**Recorded data:**
↓

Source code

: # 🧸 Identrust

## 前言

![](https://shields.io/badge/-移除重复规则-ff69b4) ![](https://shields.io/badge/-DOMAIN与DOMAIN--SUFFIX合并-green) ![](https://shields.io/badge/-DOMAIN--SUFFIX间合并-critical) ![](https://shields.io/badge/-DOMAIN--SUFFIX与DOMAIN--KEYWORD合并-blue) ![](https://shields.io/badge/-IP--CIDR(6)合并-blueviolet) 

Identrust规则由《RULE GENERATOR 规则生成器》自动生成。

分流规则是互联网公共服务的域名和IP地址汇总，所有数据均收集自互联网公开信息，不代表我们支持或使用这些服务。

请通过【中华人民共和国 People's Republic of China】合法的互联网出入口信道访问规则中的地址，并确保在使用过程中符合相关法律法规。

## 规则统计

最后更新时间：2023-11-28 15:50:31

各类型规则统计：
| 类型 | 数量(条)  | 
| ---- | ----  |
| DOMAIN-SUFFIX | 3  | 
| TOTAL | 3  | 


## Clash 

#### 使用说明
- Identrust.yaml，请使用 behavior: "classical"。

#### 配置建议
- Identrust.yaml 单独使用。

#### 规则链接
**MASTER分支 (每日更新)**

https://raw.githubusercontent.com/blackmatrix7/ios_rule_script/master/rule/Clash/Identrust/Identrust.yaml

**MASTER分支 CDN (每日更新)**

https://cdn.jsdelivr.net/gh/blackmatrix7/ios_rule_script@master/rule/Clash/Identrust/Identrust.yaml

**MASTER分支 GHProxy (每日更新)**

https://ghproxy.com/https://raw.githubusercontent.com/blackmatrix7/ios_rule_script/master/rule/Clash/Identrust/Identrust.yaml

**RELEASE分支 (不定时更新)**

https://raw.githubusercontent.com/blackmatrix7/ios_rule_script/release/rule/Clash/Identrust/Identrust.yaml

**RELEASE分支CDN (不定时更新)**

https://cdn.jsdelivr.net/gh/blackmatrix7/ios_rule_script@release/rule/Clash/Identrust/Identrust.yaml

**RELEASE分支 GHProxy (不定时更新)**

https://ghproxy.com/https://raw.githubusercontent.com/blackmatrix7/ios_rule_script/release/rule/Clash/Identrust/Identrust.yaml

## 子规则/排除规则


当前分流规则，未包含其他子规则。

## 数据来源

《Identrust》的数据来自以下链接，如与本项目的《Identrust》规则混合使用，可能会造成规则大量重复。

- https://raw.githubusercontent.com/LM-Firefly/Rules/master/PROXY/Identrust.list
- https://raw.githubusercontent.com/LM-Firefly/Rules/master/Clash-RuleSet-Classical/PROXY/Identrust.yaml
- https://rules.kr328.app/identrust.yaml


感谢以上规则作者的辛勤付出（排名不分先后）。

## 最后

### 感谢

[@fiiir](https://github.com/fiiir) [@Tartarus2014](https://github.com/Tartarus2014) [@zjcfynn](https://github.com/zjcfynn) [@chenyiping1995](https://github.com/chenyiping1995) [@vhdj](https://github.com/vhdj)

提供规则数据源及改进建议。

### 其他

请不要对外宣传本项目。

↑

**Problem requirements:** If a line above holds the string "MASTER分支", count it; give the final total as the only output.

**Task output:** 3